Bill responded with "I haven't done anything!".

"The last time you were in here you dropped your pants. I want no more of that." was the reply.

"I am being good, I am not doing anything" was Bill's reply.

It escalated for a few more exchanges which led to the arrival of a pair of Berkeley cops, a white man and black woman. Whatever the motivation, maybe it was because Bill was black, the black woman cop pulled her belt up, then put one finger in her mouth as though she was picking at her teeth. "Come on, my ribs are getting cold!"

Bill, not going along with the game was still insisting his innocence. Al, maybe summoning some instinctual, if imagined, brotherhood with longshoremen fighting cops offered "He wasn't doing anything, he just wanted to stay."

That was enough of a challenge to the woman. She changed her focus from Bill to Al. She walked over to our table.
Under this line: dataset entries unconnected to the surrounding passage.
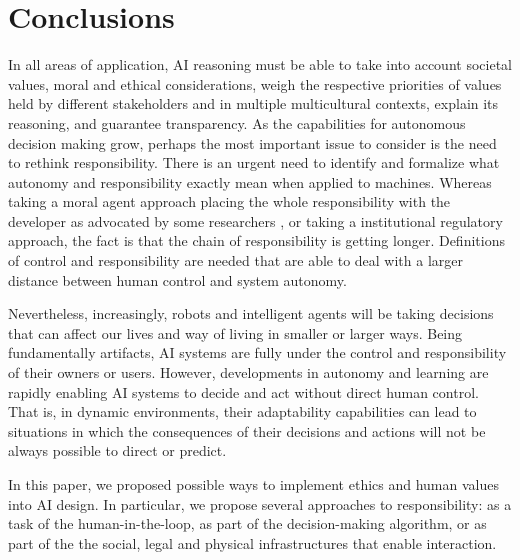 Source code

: \documentclass[twocolumn]{article}
\begin{document}
\section{Conclusions}\label{sec:conclusions}
In all areas of application, AI reasoning must be able to take into account societal values, moral and ethical considerations, weigh the respective priorities of values held by different stakeholders and in multiple multicultural contexts, explain its reasoning, and guarantee transparency. As the capabilities for autonomous decision making grow, perhaps the most important issue to consider is the need to rethink responsibility. %
There is an urgent need to identify and formalize what autonomy and responsibility exactly mean when applied to machines. Whereas taking a moral agent approach 
placing the whole responsibility with the developer as advocated by some researchers \cite{bryson2011just}, or taking a institutional regulatory approach, the fact is that the chain of responsibility is getting longer. Definitions of control and responsibility are needed that are able to deal with a larger distance between human control and system autonomy.

Nevertheless, increasingly, robots and intelligent agents will be taking decisions that can affect our lives and way of living in smaller or larger ways. Being fundamentally artifacts, AI systems are fully under the control and responsibility of their owners  or users. However,  developments in autonomy and learning are rapidly enabling AI systems to decide and act without direct human control. That is,
in dynamic environments, their adaptability capabilities can lead to situations in which the consequences of their decisions and actions will not be always possible to direct or predict.


In this paper, we proposed possible ways to implement ethics and human values into AI design. In particular, we propose several approaches to responsibility: as a task of the human-in-the-loop, as part of the decision-making algorithm, or as part of the the social, legal and physical infrastructures that enable interaction. 



\clearpage \newpage



\end{document}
Bill and the male cop went toward the other end of the bar. "You're interfering with an arrest. Maybe you would like to be run in too."

She looked at Tim then me. I said nothing and did my best to blank my face into no expression. I saw there was no good response. Al, misled by who knows what, offered "But he was not doing anything!".

The white cop, black Bill and the bartender, twenty feet down the bar, were quietly talking. That juxtaposition did not seem to deter the woman who pulled out her ticket book and pencil in hand asked Al "What is your name?".

The result was that Bill, at the other end of the bar, left quietly on his own, and the bartender went back to bartending, the other cop came and stood behind the woman cop while she cited Al for interfering with the arrest that never took place. After the cops left Tim and I tried to console Al, who felt sorely wronged. We offered to be witnesses for his desk appearance. I did feel sorry for him but I could not help but feel he had been led astray by his persona.

A month or so later, when Al was to appear before the judge Tim and I were there to offer witness to what to him seemed a great tragedy. It was there that I observed one of the many hitches in the justice system. His appointed Public Defender met him in the corridor outside the courtroom just before the appearance time and began with a decidedly uninformed "Now tell me more, what happened, what is this all about." which of course spiraled Al even deeper into the funk he was already in. The injustice of the charge, "The Man", the gears of the system ready to chew him to pieces, the uncertainty all preyed on him.

But the system, was kind to him that day, the officer, for whatever reason, did not show up so there was no trial, no sentence, no further injustice.